━━ Supplied information ━━
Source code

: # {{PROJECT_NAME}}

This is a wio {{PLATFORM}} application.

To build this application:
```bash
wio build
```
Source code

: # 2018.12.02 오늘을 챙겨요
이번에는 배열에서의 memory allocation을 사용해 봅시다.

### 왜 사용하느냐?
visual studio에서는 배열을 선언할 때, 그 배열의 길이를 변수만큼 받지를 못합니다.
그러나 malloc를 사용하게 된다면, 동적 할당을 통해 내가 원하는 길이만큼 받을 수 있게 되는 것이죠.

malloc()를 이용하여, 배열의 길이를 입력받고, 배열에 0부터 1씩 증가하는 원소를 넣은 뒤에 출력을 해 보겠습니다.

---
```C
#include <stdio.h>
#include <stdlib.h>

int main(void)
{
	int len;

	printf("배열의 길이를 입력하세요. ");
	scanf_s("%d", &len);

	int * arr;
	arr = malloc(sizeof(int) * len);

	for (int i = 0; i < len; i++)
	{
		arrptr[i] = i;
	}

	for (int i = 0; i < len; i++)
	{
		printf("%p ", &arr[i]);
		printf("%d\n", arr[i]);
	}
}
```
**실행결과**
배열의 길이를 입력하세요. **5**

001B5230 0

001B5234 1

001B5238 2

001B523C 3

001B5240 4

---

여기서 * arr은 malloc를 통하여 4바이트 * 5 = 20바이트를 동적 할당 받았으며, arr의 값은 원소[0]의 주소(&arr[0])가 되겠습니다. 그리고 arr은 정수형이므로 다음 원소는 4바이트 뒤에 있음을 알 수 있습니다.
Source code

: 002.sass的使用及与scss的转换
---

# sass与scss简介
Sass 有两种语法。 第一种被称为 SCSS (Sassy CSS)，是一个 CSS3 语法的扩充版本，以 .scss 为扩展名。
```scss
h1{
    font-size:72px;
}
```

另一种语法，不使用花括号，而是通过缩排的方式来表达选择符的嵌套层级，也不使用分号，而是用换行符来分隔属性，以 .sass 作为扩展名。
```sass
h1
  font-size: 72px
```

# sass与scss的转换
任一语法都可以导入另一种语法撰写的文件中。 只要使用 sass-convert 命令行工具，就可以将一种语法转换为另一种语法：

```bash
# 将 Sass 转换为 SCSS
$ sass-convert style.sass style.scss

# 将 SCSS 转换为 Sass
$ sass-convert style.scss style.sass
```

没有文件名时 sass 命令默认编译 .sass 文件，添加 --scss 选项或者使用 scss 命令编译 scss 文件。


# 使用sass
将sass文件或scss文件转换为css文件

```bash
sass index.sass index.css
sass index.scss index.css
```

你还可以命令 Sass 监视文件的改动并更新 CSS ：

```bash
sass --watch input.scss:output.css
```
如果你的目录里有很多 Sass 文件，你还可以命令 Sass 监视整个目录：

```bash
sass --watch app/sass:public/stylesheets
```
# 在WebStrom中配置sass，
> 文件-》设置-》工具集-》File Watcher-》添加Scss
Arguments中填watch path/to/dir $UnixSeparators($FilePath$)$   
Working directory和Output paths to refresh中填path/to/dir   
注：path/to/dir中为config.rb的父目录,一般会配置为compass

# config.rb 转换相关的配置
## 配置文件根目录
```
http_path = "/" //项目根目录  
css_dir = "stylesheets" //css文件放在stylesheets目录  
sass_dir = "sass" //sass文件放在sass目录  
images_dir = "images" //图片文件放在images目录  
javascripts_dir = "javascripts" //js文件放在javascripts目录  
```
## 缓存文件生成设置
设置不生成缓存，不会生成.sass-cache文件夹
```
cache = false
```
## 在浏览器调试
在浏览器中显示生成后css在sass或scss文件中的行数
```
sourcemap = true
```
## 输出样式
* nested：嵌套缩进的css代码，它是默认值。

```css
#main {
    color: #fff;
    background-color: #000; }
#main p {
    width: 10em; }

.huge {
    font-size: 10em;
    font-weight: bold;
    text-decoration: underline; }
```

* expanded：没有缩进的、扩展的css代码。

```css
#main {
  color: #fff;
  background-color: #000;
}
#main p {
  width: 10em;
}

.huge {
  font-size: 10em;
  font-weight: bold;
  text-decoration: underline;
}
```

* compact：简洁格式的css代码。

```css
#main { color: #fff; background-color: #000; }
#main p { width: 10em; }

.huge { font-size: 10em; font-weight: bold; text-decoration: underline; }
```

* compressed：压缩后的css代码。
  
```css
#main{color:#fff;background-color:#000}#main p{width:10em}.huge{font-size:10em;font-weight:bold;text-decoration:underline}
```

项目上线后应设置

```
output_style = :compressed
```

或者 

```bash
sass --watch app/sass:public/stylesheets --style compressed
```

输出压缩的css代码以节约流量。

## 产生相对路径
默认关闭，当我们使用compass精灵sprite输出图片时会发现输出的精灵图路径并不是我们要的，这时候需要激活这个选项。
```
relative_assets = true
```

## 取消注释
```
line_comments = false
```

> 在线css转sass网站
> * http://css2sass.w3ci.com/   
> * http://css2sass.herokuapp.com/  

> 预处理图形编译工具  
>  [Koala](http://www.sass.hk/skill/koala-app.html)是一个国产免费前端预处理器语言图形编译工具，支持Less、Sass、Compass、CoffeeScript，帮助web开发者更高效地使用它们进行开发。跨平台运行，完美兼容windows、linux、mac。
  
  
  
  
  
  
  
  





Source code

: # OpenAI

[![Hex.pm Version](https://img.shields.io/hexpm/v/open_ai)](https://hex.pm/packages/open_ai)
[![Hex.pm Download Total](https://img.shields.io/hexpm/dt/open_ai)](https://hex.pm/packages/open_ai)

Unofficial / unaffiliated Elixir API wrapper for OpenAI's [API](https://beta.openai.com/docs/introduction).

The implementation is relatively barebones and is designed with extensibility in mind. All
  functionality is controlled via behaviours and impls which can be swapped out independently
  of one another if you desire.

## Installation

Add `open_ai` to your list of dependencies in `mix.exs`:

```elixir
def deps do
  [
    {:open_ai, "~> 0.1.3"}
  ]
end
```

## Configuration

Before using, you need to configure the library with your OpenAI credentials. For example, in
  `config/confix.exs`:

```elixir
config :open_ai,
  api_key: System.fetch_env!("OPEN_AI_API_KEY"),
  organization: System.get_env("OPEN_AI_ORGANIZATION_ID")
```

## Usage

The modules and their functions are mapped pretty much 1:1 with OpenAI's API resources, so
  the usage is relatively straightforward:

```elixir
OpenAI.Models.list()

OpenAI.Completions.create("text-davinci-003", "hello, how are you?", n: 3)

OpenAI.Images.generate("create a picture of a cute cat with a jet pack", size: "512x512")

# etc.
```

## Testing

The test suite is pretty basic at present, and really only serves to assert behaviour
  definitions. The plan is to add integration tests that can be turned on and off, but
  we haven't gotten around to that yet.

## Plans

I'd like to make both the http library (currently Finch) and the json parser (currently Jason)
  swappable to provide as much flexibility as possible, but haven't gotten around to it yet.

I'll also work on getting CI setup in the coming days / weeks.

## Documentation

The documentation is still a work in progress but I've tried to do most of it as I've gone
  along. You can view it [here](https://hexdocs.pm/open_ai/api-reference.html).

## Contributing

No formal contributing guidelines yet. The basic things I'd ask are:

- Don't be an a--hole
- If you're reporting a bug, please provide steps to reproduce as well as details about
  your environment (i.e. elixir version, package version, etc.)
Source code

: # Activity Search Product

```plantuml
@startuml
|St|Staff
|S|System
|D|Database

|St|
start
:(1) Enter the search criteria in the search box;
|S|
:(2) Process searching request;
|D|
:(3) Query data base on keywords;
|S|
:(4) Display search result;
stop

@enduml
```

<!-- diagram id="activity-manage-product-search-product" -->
━━━
__Task goal__:
Scan the records above and report every line with the string "convert".

__Result for this task__:
任一语法都可以导入另一种语法撰写的文件中。 只要使用 sass-convert 命令行工具，就可以将一种语法转换为另一种语法：
$ sass-convert style.sass style.scss
$ sass-convert style.scss style.sass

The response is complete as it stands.